#### Exercise objective
An exact printout of all the entries is required.

#### Available data

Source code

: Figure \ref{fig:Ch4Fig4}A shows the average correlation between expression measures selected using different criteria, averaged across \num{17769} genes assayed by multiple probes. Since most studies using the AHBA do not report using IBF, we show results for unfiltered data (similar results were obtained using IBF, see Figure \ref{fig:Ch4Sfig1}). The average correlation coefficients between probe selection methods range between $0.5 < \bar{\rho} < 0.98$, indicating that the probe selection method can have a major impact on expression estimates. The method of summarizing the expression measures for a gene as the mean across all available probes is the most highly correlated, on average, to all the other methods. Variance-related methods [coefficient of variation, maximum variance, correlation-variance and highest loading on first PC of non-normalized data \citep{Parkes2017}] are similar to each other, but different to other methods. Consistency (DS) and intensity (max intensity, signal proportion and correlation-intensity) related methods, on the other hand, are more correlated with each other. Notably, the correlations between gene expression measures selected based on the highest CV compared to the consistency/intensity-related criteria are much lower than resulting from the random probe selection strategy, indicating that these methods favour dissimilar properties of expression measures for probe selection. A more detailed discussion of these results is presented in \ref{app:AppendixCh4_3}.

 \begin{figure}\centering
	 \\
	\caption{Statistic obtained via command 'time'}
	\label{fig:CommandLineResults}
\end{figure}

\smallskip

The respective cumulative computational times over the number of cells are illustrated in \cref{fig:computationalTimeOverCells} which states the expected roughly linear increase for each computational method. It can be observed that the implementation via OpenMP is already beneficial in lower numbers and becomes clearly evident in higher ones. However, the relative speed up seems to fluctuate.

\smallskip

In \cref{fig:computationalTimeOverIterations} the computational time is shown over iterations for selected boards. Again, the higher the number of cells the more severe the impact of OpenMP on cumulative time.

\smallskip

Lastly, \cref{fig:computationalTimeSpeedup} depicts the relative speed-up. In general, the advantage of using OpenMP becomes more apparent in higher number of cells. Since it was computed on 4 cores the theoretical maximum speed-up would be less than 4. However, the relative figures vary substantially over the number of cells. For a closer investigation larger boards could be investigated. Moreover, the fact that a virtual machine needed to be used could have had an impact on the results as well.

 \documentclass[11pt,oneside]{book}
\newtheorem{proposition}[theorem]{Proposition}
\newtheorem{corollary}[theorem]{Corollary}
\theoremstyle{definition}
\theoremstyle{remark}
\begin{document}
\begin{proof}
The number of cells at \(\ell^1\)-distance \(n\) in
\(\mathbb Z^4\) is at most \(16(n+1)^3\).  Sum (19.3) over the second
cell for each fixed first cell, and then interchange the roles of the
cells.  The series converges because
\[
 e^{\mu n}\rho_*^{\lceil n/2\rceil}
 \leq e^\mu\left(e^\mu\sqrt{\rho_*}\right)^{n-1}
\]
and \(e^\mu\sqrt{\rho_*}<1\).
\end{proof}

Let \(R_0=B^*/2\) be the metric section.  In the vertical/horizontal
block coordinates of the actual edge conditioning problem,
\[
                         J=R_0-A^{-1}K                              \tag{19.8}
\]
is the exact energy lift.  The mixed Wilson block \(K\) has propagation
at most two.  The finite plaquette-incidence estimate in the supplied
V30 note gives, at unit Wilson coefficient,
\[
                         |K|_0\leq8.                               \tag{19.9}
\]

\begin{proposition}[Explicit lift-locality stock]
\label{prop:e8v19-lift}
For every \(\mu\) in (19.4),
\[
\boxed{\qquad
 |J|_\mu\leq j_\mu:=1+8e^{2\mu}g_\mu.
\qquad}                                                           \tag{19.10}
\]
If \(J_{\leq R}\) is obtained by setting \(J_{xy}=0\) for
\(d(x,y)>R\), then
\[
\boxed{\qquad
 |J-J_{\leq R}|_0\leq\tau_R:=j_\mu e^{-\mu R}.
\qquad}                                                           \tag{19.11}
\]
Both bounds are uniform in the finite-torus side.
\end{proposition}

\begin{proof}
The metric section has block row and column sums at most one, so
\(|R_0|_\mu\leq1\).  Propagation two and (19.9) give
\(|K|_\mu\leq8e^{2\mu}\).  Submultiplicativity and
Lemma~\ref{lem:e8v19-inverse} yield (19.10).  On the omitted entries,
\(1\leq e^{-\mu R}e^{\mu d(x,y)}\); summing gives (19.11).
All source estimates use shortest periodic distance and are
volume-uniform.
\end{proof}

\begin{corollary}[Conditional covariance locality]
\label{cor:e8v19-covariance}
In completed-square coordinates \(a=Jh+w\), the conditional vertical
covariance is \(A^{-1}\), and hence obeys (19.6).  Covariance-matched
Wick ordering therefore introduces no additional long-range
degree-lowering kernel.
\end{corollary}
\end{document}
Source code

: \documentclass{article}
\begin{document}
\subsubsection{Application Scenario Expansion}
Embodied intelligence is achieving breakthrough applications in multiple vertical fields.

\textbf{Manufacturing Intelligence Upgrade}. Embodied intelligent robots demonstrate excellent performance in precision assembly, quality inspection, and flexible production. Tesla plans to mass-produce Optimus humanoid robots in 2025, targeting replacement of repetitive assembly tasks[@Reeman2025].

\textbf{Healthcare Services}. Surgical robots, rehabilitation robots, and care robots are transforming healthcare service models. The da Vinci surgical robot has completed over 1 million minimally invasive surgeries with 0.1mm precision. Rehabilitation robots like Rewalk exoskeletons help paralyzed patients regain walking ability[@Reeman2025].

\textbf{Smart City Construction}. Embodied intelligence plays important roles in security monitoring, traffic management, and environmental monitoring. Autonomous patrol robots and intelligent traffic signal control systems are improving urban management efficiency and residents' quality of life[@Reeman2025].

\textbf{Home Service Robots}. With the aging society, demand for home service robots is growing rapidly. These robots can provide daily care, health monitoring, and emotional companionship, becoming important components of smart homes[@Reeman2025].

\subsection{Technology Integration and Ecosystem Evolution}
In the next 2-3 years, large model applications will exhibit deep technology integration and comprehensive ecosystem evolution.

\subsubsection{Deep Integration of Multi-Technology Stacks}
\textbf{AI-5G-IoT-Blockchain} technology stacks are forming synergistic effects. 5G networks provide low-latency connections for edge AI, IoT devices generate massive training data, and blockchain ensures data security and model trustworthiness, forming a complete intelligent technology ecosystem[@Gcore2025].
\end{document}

#### Solution for this problem
Source code

: Figure \ref{fig:Ch4Fig4}A shows the average correlation between expression measures selected using different criteria, averaged across \num{17769} genes assayed by multiple probes. Since most studies using the AHBA do not report using IBF, we show results for unfiltered data (similar results were obtained using IBF, see Figure \ref{fig:Ch4Sfig1}). The average correlation coefficients between probe selection methods range between $0.5 < \bar{\rho} < 0.98$, indicating that the probe selection method can have a major impact on expression estimates. The method of summarizing the expression measures for a gene as the mean across all available probes is the most highly correlated, on average, to all the other methods. Variance-related methods [coefficient of variation, maximum variance, correlation-variance and highest loading on first PC of non-normalized data \citep{Parkes2017}] are similar to each other, but different to other methods. Consistency (DS) and intensity (max intensity, signal proportion and correlation-intensity) related methods, on the other hand, are more correlated with each other. Notably, the correlations between gene expression measures selected based on the highest CV compared to the consistency/intensity-related criteria are much lower than resulting from the random probe selection strategy, indicating that these methods favour dissimilar properties of expression measures for probe selection. A more detailed discussion of these results is presented in \ref{app:AppendixCh4_3}.

 \begin{figure}\centering
	 \\
	\caption{Statistic obtained via command 'time'}
	\label{fig:CommandLineResults}
\end{figure}

\smallskip

The respective cumulative computational times over the number of cells are illustrated in \cref{fig:computationalTimeOverCells} which states the expected roughly linear increase for each computational method. It can be observed that the implementation via OpenMP is already beneficial in lower numbers and becomes clearly evident in higher ones. However, the relative speed up seems to fluctuate.

\smallskip

In \cref{fig:computationalTimeOverIterations} the computational time is shown over iterations for selected boards. Again, the higher the number of cells the more severe the impact of OpenMP on cumulative time.

\smallskip

Lastly, \cref{fig:computationalTimeSpeedup} depicts the relative speed-up. In general, the advantage of using OpenMP becomes more apparent in higher number of cells. Since it was computed on 4 cores the theoretical maximum speed-up would be less than 4. However, the relative figures vary substantially over the number of cells. For a closer investigation larger boards could be investigated. Moreover, the fact that a virtual machine needed to be used could have had an impact on the results as well.

 \documentclass[11pt,oneside]{book}
\newtheorem{proposition}[theorem]{Proposition}
\newtheorem{corollary}[theorem]{Corollary}
\theoremstyle{definition}
\theoremstyle{remark}
\begin{document}
\begin{proof}
The number of cells at \(\ell^1\)-distance \(n\) in
\(\mathbb Z^4\) is at most \(16(n+1)^3\).  Sum (19.3) over the second
cell for each fixed first cell, and then interchange the roles of the
cells.  The series converges because
\[
 e^{\mu n}\rho_*^{\lceil n/2\rceil}
 \leq e^\mu\left(e^\mu\sqrt{\rho_*}\right)^{n-1}
\]
and \(e^\mu\sqrt{\rho_*}<1\).
\end{proof}

Let \(R_0=B^*/2\) be the metric section.  In the vertical/horizontal
block coordinates of the actual edge conditioning problem,
\[
                         J=R_0-A^{-1}K                              \tag{19.8}
\]
is the exact energy lift.  The mixed Wilson block \(K\) has propagation
at most two.  The finite plaquette-incidence estimate in the supplied
V30 note gives, at unit Wilson coefficient,
\[
                         |K|_0\leq8.                               \tag{19.9}
\]

\begin{proposition}[Explicit lift-locality stock]
\label{prop:e8v19-lift}
For every \(\mu\) in (19.4),
\[
\boxed{\qquad
 |J|_\mu\leq j_\mu:=1+8e^{2\mu}g_\mu.
\qquad}                                                           \tag{19.10}
\]
If \(J_{\leq R}\) is obtained by setting \(J_{xy}=0\) for
\(d(x,y)>R\), then
\[
\boxed{\qquad
 |J-J_{\leq R}|_0\leq\tau_R:=j_\mu e^{-\mu R}.
\qquad}                                                           \tag{19.11}
\]
Both bounds are uniform in the finite-torus side.
\end{proposition}

\begin{proof}
The metric section has block row and column sums at most one, so
\(|R_0|_\mu\leq1\).  Propagation two and (19.9) give
\(|K|_\mu\leq8e^{2\mu}\).  Submultiplicativity and
Lemma~\ref{lem:e8v19-inverse} yield (19.10).  On the omitted entries,
\(1\leq e^{-\mu R}e^{\mu d(x,y)}\); summing gives (19.11).
All source estimates use shortest periodic distance and are
volume-uniform.
\end{proof}

\begin{corollary}[Conditional covariance locality]
\label{cor:e8v19-covariance}
In completed-square coordinates \(a=Jh+w\), the conditional vertical
covariance is \(A^{-1}\), and hence obeys (19.6).  Covariance-matched
Wick ordering therefore introduces no additional long-range
degree-lowering kernel.
\end{corollary}
\end{document}
Source code

: \documentclass{article}
\begin{document}
\subsubsection{Application Scenario Expansion}
Embodied intelligence is achieving breakthrough applications in multiple vertical fields.

\textbf{Manufacturing Intelligence Upgrade}. Embodied intelligent robots demonstrate excellent performance in precision assembly, quality inspection, and flexible production. Tesla plans to mass-produce Optimus humanoid robots in 2025, targeting replacement of repetitive assembly tasks[@Reeman2025].

\textbf{Healthcare Services}. Surgical robots, rehabilitation robots, and care robots are transforming healthcare service models. The da Vinci surgical robot has completed over 1 million minimally invasive surgeries with 0.1mm precision. Rehabilitation robots like Rewalk exoskeletons help paralyzed patients regain walking ability[@Reeman2025].

\textbf{Smart City Construction}. Embodied intelligence plays important roles in security monitoring, traffic management, and environmental monitoring. Autonomous patrol robots and intelligent traffic signal control systems are improving urban management efficiency and residents' quality of life[@Reeman2025].

\textbf{Home Service Robots}. With the aging society, demand for home service robots is growing rapidly. These robots can provide daily care, health monitoring, and emotional companionship, becoming important components of smart homes[@Reeman2025].

\subsection{Technology Integration and Ecosystem Evolution}
In the next 2-3 years, large model applications will exhibit deep technology integration and comprehensive ecosystem evolution.

\subsubsection{Deep Integration of Multi-Technology Stacks}
\textbf{AI-5G-IoT-Blockchain} technology stacks are forming synergistic effects. 5G networks provide low-latency connections for edge AI, IoT devices generate massive training data, and blockchain ensures data security and model trustworthiness, forming a complete intelligent technology ecosystem[@Gcore2025].
\end{document}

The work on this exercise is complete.